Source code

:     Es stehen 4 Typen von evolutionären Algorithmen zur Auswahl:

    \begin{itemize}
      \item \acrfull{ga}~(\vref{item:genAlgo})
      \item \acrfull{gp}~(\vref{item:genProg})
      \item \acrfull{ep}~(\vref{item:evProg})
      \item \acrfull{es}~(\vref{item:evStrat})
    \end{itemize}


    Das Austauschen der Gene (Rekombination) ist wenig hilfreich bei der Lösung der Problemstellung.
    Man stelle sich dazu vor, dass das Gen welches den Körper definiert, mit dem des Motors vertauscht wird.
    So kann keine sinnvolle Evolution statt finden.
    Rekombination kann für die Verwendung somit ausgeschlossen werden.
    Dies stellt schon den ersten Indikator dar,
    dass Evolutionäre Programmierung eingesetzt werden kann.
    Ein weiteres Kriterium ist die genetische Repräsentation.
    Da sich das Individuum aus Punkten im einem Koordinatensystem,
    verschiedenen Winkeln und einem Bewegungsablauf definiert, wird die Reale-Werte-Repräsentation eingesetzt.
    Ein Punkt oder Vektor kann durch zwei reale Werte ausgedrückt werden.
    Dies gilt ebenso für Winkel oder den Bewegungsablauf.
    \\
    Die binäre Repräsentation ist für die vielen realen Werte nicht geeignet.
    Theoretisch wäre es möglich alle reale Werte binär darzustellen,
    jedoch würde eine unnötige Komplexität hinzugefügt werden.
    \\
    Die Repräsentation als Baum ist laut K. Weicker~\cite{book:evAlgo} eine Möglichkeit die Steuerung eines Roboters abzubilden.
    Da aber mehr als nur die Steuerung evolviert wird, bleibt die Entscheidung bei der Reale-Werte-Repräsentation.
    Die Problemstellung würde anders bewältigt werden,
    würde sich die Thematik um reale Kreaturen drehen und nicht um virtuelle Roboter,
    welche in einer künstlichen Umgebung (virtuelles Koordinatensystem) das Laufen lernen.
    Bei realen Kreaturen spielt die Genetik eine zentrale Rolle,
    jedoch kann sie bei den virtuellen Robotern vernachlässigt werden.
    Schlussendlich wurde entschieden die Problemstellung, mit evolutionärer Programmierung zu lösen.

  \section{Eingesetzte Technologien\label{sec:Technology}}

==

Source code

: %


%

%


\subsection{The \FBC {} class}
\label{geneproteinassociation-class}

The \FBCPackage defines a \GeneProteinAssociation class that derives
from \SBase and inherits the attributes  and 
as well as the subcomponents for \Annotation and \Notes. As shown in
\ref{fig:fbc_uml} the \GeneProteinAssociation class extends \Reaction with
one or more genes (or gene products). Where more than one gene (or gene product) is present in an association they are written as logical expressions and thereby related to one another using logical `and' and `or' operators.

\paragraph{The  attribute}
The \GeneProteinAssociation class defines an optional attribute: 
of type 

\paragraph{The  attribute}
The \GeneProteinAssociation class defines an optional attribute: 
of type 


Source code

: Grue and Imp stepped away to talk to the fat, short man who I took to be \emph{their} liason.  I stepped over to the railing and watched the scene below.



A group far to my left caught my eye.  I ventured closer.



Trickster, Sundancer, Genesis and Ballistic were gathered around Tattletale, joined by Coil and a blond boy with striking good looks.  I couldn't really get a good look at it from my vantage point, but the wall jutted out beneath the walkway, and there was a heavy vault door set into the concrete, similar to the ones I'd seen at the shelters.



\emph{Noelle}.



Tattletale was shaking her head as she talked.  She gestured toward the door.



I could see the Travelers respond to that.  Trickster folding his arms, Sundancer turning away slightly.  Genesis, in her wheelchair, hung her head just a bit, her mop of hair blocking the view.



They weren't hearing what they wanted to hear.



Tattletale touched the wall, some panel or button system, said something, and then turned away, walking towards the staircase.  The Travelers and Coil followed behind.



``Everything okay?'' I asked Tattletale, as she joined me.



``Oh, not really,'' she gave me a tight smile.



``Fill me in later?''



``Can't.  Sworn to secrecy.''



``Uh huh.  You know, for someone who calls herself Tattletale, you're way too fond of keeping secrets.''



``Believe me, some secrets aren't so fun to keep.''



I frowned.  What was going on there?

...

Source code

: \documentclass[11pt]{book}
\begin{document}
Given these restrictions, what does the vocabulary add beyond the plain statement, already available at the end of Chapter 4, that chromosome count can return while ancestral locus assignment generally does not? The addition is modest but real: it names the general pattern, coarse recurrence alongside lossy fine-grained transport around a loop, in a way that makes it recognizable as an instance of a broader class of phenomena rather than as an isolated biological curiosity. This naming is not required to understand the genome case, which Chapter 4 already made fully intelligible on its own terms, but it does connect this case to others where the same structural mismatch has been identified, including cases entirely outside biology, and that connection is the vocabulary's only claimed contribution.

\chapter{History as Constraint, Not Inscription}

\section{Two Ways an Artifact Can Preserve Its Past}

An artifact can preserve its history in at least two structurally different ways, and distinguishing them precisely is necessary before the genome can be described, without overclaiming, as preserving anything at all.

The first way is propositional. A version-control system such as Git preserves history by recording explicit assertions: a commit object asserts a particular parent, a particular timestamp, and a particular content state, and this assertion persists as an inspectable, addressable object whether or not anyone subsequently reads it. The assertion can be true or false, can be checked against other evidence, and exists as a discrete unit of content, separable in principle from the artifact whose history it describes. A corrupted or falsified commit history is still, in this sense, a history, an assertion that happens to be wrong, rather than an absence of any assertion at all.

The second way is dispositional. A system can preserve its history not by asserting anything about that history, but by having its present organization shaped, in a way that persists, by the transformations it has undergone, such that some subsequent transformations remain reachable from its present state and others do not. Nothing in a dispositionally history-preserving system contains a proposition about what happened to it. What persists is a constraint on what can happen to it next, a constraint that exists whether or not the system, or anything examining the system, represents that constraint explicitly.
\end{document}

*WORK REQUEST*. Extract all lines of the records above that include "Rekombination".

*ANSWER TO THIS PROBLEM*.
    Das Austauschen der Gene (Rekombination) ist wenig hilfreich bei der Lösung der Problemstellung.
    Rekombination kann für die Verwendung somit ausgeschlossen werden.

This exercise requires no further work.